* _EXERCISE DETAILS_
In the material below, the lines from the one containing "### Changes" through the one containing "- Fixes on AuditEvents" are to be given again exactly, ends included, and no others.

━━━━━ EXTRACTED MATERIAL

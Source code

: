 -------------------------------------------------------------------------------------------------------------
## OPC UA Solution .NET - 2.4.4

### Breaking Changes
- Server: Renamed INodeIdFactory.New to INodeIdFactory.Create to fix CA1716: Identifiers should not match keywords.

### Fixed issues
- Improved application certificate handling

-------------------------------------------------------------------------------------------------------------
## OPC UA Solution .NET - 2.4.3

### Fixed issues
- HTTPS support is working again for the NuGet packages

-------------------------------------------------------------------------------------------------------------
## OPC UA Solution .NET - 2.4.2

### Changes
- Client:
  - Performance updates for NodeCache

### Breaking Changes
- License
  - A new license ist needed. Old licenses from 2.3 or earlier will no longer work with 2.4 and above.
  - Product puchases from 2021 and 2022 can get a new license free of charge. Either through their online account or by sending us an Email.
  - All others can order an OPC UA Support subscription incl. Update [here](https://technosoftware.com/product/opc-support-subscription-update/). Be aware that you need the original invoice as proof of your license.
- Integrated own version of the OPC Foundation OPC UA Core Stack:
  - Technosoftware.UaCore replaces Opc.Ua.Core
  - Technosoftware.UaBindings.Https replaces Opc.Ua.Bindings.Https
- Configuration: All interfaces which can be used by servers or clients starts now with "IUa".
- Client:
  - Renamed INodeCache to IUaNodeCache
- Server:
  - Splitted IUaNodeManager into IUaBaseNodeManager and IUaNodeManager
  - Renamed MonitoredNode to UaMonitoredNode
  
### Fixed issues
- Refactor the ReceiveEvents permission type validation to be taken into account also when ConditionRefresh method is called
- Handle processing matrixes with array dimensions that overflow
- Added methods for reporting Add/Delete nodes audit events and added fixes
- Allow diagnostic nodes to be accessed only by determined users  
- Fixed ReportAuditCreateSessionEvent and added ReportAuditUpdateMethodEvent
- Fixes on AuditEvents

━━━━━━━━━━
━━━━━ EXTRACTED MATERIAL

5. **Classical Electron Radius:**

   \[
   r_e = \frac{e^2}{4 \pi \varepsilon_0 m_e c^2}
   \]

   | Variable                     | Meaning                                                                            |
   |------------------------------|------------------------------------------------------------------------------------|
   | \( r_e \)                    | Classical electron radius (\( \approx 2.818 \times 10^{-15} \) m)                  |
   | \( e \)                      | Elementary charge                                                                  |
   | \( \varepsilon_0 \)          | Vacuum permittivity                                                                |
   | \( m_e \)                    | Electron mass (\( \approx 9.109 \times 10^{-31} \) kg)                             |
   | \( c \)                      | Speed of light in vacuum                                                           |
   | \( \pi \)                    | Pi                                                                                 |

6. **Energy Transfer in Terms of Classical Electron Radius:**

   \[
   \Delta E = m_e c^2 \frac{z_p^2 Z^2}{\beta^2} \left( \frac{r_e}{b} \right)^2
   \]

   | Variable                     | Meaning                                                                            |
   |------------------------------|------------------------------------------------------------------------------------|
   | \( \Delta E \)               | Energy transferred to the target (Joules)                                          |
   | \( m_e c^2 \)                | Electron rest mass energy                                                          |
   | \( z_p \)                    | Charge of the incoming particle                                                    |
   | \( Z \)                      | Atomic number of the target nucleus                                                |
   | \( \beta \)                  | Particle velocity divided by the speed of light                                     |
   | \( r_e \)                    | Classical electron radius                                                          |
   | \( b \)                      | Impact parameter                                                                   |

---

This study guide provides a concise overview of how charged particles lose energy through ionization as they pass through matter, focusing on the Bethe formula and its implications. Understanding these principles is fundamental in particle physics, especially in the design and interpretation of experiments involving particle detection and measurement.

━━━━━━━━━━
━━━━━ EXTRACTED MATERIAL

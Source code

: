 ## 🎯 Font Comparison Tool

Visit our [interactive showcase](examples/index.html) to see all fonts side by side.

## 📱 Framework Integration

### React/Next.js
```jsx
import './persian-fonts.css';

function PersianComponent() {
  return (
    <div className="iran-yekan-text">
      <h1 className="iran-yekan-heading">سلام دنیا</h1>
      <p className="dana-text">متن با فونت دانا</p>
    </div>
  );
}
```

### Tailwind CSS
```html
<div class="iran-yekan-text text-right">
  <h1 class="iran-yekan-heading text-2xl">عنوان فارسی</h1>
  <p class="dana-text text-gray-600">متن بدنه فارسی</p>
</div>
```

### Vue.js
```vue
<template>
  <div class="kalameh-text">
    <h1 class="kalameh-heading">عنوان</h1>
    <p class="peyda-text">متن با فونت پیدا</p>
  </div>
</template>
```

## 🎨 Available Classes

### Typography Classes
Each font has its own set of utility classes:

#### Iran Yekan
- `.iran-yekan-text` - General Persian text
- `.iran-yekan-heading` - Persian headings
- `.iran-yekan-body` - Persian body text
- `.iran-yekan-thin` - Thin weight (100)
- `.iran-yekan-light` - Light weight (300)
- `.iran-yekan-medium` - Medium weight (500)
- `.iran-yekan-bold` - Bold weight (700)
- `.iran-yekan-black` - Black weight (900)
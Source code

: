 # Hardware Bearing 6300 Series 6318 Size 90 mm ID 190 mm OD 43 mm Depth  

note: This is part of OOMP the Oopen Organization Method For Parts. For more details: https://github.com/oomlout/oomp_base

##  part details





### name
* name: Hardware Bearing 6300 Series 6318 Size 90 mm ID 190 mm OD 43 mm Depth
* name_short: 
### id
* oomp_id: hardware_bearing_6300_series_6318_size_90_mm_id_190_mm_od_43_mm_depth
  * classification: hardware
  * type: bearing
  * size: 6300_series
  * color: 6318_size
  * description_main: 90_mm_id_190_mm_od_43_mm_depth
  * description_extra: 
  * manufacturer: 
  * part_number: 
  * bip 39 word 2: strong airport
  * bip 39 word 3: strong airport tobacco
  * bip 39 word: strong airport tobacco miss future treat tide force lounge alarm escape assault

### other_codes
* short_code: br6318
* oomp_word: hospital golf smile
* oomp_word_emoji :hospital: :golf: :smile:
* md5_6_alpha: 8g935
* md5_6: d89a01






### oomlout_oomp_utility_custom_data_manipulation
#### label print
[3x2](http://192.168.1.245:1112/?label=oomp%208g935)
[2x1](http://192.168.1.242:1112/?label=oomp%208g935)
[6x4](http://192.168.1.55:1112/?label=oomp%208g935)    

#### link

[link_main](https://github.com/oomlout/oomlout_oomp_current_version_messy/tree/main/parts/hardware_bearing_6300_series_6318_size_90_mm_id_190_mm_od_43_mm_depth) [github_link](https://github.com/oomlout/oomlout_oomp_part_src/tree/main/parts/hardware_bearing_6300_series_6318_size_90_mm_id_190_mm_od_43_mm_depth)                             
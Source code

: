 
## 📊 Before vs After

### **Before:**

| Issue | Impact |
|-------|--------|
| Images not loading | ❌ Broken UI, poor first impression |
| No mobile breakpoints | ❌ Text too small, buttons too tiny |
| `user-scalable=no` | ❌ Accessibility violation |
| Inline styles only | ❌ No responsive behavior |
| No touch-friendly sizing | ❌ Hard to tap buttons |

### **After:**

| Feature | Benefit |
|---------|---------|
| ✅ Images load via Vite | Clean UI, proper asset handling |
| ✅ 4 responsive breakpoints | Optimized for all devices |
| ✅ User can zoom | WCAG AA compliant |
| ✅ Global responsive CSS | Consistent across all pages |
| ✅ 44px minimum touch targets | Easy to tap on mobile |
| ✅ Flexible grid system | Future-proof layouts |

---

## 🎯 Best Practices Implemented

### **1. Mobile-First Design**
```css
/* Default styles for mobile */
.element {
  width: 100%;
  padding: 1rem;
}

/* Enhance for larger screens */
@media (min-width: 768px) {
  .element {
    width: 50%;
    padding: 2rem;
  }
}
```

━━━━━━━━━━

* _SOLVED EXERCISE_
### Changes
- Client:
  - Performance updates for NodeCache

### Breaking Changes
- License
  - A new license ist needed. Old licenses from 2.3 or earlier will no longer work with 2.4 and above.
  - Product puchases from 2021 and 2022 can get a new license free of charge. Either through their online account or by sending us an Email.
  - All others can order an OPC UA Support subscription incl. Update [here](https://technosoftware.com/product/opc-support-subscription-update/). Be aware that you need the original invoice as proof of your license.
- Integrated own version of the OPC Foundation OPC UA Core Stack:
  - Technosoftware.UaCore replaces Opc.Ua.Core
  - Technosoftware.UaBindings.Https replaces Opc.Ua.Bindings.Https
- Configuration: All interfaces which can be used by servers or clients starts now with "IUa".
- Client:
  - Renamed INodeCache to IUaNodeCache
- Server:
  - Splitted IUaNodeManager into IUaBaseNodeManager and IUaNodeManager
  - Renamed MonitoredNode to UaMonitoredNode
  
### Fixed issues
- Refactor the ReceiveEvents permission type validation to be taken into account also when ConditionRefresh method is called
- Handle processing matrixes with array dimensions that overflow
- Added methods for reporting Add/Delete nodes audit events and added fixes
- Allow diagnostic nodes to be accessed only by determined users  
- Fixed ReportAuditCreateSessionEvent and added ReportAuditUpdateMethodEvent
- Fixes on AuditEvents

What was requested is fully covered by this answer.